++++ INFORMATION GIVEN

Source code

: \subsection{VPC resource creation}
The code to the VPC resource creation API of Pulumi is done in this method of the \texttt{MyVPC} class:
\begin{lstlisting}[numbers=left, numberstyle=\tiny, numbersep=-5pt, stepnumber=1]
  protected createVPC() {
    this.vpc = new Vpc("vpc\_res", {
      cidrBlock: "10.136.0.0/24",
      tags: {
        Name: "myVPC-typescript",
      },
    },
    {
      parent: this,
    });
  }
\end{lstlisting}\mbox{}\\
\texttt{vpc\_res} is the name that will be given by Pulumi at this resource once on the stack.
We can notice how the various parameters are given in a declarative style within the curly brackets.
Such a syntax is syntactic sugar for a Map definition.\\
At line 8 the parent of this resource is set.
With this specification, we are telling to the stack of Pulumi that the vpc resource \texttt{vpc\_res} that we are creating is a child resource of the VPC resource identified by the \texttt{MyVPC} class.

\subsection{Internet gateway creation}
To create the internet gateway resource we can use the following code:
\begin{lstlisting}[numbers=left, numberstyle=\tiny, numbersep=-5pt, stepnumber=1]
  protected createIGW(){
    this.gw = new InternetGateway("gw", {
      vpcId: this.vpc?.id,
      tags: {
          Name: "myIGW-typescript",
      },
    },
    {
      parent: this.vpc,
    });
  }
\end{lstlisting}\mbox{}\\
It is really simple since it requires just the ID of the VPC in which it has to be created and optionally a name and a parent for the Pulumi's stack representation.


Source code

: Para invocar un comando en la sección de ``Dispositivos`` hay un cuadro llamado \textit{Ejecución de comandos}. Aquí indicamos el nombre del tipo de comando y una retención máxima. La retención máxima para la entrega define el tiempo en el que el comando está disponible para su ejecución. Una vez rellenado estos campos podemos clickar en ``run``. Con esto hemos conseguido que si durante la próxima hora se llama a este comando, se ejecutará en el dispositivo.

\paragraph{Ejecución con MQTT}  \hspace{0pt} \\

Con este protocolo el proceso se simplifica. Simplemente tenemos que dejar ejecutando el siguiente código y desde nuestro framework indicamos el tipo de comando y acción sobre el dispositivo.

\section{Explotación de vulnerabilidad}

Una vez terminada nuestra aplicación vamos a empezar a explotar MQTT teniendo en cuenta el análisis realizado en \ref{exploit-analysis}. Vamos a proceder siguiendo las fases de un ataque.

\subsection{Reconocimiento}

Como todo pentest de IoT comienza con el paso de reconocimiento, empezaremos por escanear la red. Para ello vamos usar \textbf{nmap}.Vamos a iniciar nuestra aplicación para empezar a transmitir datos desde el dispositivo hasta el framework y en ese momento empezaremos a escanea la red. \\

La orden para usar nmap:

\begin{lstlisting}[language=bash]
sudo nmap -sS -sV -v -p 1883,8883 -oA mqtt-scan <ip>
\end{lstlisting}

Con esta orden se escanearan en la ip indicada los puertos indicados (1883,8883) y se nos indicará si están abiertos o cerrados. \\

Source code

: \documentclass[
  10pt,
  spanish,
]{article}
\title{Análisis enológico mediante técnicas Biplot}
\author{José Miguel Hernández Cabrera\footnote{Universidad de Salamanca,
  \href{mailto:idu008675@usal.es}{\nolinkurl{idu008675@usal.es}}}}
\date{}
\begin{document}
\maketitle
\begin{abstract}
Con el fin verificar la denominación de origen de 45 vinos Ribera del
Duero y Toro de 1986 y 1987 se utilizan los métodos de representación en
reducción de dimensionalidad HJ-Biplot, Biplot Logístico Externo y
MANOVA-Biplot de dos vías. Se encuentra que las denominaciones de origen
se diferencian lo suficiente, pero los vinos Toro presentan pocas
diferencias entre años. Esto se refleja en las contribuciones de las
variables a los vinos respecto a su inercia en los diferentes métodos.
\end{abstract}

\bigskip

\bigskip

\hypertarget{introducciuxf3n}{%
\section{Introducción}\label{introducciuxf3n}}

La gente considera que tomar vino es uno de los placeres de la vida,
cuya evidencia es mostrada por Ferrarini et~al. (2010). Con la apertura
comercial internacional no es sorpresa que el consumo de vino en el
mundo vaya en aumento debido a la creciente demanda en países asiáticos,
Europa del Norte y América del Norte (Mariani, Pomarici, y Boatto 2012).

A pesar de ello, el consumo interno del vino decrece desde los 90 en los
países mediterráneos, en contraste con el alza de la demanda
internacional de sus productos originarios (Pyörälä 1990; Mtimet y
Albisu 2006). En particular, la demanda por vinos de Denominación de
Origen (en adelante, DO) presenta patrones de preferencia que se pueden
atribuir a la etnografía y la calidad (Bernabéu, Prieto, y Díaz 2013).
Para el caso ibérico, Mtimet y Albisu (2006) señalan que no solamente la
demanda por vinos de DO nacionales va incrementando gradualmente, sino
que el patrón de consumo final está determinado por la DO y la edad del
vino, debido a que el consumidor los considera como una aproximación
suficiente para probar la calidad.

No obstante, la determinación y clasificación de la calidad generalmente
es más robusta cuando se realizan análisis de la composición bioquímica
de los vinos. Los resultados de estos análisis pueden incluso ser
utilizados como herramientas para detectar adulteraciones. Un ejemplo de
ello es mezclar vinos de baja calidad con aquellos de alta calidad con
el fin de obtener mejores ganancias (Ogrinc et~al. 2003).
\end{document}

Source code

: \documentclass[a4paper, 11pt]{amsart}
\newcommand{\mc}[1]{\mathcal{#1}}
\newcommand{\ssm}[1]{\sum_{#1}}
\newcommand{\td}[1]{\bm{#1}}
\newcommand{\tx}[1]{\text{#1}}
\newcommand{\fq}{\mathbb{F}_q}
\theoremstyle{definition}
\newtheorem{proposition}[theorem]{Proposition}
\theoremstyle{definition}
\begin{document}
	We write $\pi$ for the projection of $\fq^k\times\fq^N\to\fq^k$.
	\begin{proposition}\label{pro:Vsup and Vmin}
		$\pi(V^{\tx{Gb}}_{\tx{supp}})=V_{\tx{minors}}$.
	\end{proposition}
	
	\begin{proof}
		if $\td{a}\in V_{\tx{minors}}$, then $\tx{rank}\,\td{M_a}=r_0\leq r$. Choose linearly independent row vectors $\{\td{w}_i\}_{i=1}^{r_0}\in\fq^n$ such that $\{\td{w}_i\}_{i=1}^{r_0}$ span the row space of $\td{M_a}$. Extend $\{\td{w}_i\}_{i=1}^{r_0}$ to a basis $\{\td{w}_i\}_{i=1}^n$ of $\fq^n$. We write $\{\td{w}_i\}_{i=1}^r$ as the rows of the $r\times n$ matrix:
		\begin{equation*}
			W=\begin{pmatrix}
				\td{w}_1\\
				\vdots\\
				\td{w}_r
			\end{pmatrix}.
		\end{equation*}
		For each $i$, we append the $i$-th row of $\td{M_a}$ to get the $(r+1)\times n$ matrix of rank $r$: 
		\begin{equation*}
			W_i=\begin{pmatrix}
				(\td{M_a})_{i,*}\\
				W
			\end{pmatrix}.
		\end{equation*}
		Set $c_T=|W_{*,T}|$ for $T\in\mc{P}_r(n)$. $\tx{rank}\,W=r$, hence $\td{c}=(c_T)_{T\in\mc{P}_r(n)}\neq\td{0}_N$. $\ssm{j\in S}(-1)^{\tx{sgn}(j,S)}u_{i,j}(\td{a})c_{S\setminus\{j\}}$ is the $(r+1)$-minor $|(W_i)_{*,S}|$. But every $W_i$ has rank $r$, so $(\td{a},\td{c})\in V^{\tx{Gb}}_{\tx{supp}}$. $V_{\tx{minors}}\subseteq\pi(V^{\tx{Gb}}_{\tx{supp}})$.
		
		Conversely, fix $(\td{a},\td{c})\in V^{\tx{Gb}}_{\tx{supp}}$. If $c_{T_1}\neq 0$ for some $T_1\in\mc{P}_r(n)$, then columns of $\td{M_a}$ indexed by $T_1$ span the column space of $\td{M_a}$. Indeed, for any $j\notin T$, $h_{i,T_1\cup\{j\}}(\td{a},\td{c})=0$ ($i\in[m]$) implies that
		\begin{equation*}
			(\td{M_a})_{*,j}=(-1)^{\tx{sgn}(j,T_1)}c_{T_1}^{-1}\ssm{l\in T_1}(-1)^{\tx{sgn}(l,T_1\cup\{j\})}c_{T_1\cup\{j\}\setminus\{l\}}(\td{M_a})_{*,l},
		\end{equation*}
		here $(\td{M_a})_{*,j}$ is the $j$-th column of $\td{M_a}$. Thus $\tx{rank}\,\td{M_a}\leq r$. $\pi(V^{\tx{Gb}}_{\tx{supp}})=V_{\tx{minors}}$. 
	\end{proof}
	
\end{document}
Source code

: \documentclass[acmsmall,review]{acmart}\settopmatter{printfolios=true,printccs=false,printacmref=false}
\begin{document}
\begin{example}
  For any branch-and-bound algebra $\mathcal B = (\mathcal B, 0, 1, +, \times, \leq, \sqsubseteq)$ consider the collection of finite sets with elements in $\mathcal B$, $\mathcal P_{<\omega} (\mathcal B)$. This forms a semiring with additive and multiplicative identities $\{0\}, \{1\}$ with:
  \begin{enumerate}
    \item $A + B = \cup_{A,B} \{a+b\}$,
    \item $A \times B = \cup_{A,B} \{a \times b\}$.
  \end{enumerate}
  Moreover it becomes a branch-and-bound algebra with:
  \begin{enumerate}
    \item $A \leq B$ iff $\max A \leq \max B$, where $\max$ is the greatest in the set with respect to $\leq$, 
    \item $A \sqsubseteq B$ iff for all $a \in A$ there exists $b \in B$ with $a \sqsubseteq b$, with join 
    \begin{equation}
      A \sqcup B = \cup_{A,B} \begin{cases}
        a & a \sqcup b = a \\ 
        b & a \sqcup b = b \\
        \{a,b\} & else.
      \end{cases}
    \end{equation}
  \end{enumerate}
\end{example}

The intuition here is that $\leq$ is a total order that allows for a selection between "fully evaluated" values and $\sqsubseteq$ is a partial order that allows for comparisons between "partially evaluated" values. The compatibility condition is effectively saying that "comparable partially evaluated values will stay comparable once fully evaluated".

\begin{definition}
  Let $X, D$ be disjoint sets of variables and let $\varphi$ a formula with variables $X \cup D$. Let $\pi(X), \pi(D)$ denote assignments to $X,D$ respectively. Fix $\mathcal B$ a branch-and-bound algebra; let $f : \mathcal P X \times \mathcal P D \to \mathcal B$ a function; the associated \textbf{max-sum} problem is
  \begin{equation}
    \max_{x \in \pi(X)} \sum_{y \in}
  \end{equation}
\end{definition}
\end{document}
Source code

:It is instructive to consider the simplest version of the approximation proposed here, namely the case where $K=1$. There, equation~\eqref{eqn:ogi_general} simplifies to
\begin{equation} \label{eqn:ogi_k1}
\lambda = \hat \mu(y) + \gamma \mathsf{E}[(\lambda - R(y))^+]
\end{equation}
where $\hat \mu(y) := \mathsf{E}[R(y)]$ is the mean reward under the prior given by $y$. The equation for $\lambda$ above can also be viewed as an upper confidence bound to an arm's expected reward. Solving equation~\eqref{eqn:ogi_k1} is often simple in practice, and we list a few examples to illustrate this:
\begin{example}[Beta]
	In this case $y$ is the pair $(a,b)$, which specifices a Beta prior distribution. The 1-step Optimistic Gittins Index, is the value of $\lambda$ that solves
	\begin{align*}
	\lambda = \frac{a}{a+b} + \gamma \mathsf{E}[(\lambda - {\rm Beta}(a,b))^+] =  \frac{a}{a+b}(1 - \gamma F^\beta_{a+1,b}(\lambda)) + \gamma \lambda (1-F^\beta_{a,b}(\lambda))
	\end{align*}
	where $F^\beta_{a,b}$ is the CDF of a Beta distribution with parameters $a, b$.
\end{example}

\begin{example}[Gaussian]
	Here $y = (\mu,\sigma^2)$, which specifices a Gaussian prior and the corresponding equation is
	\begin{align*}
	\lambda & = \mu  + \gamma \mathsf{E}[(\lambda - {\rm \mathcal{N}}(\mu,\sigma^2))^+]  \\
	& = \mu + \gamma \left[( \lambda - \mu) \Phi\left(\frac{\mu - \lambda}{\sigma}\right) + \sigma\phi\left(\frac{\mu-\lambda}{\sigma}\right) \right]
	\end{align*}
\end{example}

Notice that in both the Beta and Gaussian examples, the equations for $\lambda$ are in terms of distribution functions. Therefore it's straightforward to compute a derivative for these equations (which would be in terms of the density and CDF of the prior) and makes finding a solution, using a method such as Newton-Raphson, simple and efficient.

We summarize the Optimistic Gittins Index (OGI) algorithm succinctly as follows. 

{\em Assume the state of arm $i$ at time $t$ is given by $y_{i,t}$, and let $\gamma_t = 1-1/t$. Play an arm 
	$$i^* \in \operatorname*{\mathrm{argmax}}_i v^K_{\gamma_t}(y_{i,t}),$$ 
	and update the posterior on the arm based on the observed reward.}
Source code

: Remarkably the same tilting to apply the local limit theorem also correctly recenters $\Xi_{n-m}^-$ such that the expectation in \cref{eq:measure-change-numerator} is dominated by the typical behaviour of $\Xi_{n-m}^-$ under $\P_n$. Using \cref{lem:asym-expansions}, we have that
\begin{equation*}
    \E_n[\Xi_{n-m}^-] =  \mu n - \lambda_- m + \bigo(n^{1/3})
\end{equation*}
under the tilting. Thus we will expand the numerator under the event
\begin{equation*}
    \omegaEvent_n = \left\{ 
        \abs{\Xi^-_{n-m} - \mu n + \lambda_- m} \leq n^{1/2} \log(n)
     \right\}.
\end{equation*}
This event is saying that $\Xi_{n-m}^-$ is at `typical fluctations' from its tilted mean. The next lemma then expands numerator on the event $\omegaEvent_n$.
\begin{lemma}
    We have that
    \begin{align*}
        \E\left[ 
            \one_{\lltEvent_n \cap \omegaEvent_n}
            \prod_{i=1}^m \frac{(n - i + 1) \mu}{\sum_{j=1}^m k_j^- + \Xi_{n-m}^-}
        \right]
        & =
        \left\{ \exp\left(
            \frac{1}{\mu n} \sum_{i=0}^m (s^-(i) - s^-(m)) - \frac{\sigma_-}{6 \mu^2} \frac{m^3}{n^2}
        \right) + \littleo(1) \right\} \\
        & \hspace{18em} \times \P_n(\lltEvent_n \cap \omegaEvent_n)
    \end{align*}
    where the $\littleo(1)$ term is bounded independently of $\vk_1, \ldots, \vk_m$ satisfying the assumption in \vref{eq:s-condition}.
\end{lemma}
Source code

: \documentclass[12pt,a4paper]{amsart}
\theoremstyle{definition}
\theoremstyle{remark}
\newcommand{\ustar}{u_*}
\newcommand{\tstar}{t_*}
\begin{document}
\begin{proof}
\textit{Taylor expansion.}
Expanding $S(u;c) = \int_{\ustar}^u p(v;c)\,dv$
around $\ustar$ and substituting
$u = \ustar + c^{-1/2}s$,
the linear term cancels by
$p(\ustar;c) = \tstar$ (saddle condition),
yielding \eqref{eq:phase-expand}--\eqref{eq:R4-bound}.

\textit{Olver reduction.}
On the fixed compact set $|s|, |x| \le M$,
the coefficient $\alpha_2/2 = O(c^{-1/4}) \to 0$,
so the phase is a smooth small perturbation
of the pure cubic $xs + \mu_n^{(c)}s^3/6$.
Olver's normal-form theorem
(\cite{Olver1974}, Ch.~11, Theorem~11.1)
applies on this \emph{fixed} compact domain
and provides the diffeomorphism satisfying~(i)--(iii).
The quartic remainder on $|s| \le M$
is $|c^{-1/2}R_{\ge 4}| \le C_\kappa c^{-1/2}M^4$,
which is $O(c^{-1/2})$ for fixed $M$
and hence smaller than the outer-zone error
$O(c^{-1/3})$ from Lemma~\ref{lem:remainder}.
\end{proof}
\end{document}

++++++++

» **PROBLEM DESCRIPTION**: Each line in the data that holds the word "eqref" must be copied.

» **TASK RESPONSE**:
:It is instructive to consider the simplest version of the approximation proposed here, namely the case where $K=1$. There, equation~\eqref{eqn:ogi_general} simplifies to
where $\hat \mu(y) := \mathsf{E}[R(y)]$ is the mean reward under the prior given by $y$. The equation for $\lambda$ above can also be viewed as an upper confidence bound to an arm's expected reward. Solving equation~\eqref{eqn:ogi_k1} is often simple in practice, and we list a few examples to illustrate this:
yielding \eqref{eq:phase-expand}--\eqref{eq:R4-bound}.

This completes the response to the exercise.